Define KYC (Know Your Customer) with its objective

Posted by Muhammad Jakirul Haque Talukder on Tuesday, March 24, 2015 | 0 comments

KYC or ‘know your customer’ policy refers to documentation which sets out a business’s approach to ensuring that it can effectively identify, verify and monitor its customers and the financial transactions in which they engage, relative to the risks of money laundering and terrorism financing.
Financial institutions and other reporting entities should have a proper understanding of their customers to satisfy their respective KYC obligations. It is equally important that employees of these organizations are properly trained regarding the importance of KYC and the specific KYC policies or procedures of their organization.
KYC is important for a number of other reasons. For example, if a business knows its customers well, it may be able to prevent damage to its reputation and avoid fraud or excessive risk in financial transactions involving customers.
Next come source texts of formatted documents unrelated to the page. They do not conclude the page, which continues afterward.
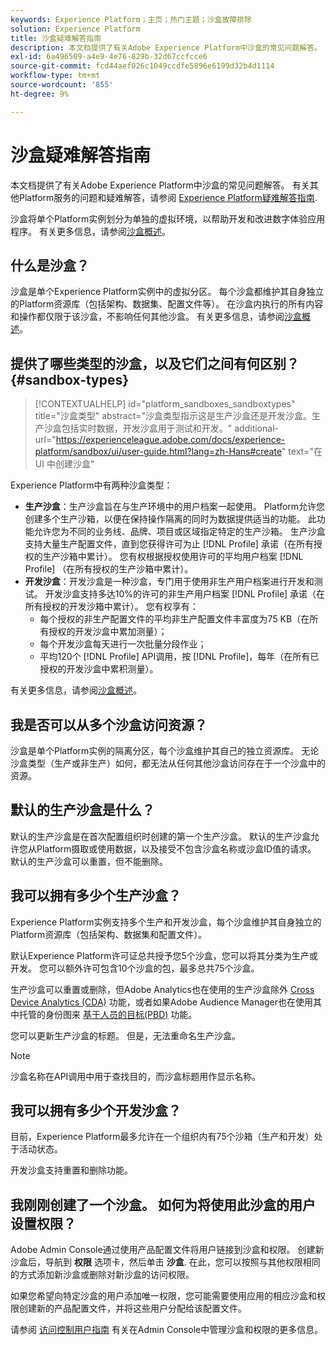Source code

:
 ```yaml
---
keywords: Experience Platform；主页；热门主题；沙盒故障排除
solution: Experience Platform
title: 沙盒疑难解答指南
description: 本文档提供了有关Adobe Experience Platform中沙盒的常见问题解答。
exl-id: 6a496509-a4e9-4e76-829b-32d67ccfcce6
source-git-commit: fcd44aef026c1049ccdfe5896e6199d32b4d1114
workflow-type: tm+mt
source-wordcount: '855'
ht-degree: 9%

---
```


# 沙盒疑难解答指南

本文档提供了有关Adobe Experience Platform中沙盒的常见问题解答。 有关其他Platform服务的问题和疑难解答，请参阅 [Experience Platform疑难解答指南](../landing/troubleshooting.md).

沙盒将单个Platform实例划分为单独的虚拟环境，以帮助开发和改进数字体验应用程序。 有关更多信息，请参阅[沙盒概述](home.md)。

## 什么是沙盒？

沙盒是单个Experience Platform实例中的虚拟分区。 每个沙盒都维护其自身独立的Platform资源库（包括架构、数据集、配置文件等）。 在沙盒内执行的所有内容和操作都仅限于该沙盒，不影响任何其他沙盒。 有关更多信息，请参阅[沙盒概述](home.md)。

## 提供了哪些类型的沙盒，以及它们之间有何区别？ {#sandbox-types}

>[!CONTEXTUALHELP]
>id="platform_sandboxes_sandboxtypes"
>title="沙盒类型"
>abstract="沙盒类型指示这是生产沙盒还是开发沙盒。生产沙盒包括实时数据，开发沙盒用于测试和开发。"
>additional-url="https://experienceleague.adobe.com/docs/experience-platform/sandbox/ui/user-guide.html?lang=zh-Hans#create" text="在 UI 中创建沙盒"

Experience Platform中有两种沙盒类型：

* **生产沙盒**：生产沙盒旨在与生产环境中的用户档案一起使用。 Platform允许您创建多个生产沙箱，以便在保持操作隔离的同时为数据提供适当的功能。 此功能允许您为不同的业务线、品牌、项目或区域指定特定的生产沙箱。 生产沙盒支持大量生产配置文件，直到您获得许可为止 [!DNL Profile] 承诺（在所有授权的生产沙箱中累计）。 您有权根据授权使用许可的平均用户档案 [!DNL Profile] （在所有授权的生产沙箱中累计）。
* **开发沙盒**：开发沙盒是一种沙盒，专门用于使用非生产用户档案进行开发和测试。 开发沙盒支持多达10%的许可的非生产用户档案 [!DNL Profile] 承诺（在所有授权的开发沙箱中累计）。 您有权享有：
   * 每个授权的非生产配置文件的平均非生产配置文件丰富度为75 KB（在所有授权的开发沙盒中累加测量）；
   * 每个开发沙盒每天进行一次批量分段作业；
   * 平均120个 [!DNL Profile] API调用，按 [!DNL Profile]，每年（在所有已授权的开发沙盒中累积测量）。

有关更多信息，请参阅[沙盒概述](./home.md)。

## 我是否可以从多个沙盒访问资源？

沙盒是单个Platform实例的隔离分区，每个沙盒维护其自己的独立资源库。 无论沙盒类型（生产或非生产）如何，都无法从任何其他沙盒访问存在于一个沙盒中的资源。

## 默认的生产沙盒是什么？

默认的生产沙盒是在首次配置组织时创建的第一个生产沙盒。 默认的生产沙盒允许您从Platform摄取或使用数据，以及接受不包含沙盒名称或沙盒ID值的请求。 默认的生产沙盒可以重置，但不能删除。

## 我可以拥有多少个生产沙盒？

Experience Platform实例支持多个生产和开发沙盒，每个沙盒维护其自身独立的Platform资源库（包括架构、数据集和配置文件）。

默认Experience Platform许可证总共授予您5个沙盒，您可以将其分类为生产或开发。 您可以额外许可包含10个沙盒的包，最多总共75个沙盒。

生产沙盒可以重置或删除，但Adobe Analytics也在使用的生产沙盒除外 [Cross Device Analytics (CDA)](https://experienceleague.adobe.com/docs/analytics/components/cda/overview.html) 功能，或者如果Adobe Audience Manager也在使用其中托管的身份图来 [基于人员的目标(PBD)](https://experienceleague.adobe.com/docs/audience-manager/user-guide/features/destinations/people-based/people-based-destinations-overview.html) 功能。

您可以更新生产沙盒的标题。 但是，无法重命名生产沙盒。

>[!NOTE]
>
>沙盒名称在API调用中用于查找目的，而沙盒标题用作显示名称。

## 我可以拥有多少个开发沙盒？

目前，Experience Platform最多允许在一个组织内有75个沙箱（生产和开发）处于活动状态。

开发沙盒支持重置和删除功能。

## 我刚刚创建了一个沙盒。 如何为将使用此沙盒的用户设置权限？

Adobe Admin Console通过使用产品配置文件将用户链接到沙盒和权限。 创建新沙盒后，导航到 **权限** 选项卡，然后单击 **沙盒**. 在此，您可以按照与其他权限相同的方式添加新沙盒或删除对新沙盒的访问权限。

如果您希望向特定沙盒的用户添加唯一权限，您可能需要使用应用的相应沙盒和权限创建新的产品配置文件，并将这些用户分配给该配置文件。

请参阅 [访问控制用户指南](../access-control/ui/overview.md) 有关在Admin Console中管理沙盒和权限的更多信息。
The principal objectives of a KYC policy include:
1. Ensuring that only legitimate and bona fide customers are accepted
2. Ensuring that customers are properly identified and that they understand the risks they may pose
3. Verifying the identity of customers using reliable and independent documentation
4. Monitoring customer accounts and transactions to prevent or detect illegal activities
5. Implementing processes to effectively manage the risks posed by customers trying to misuse facilities.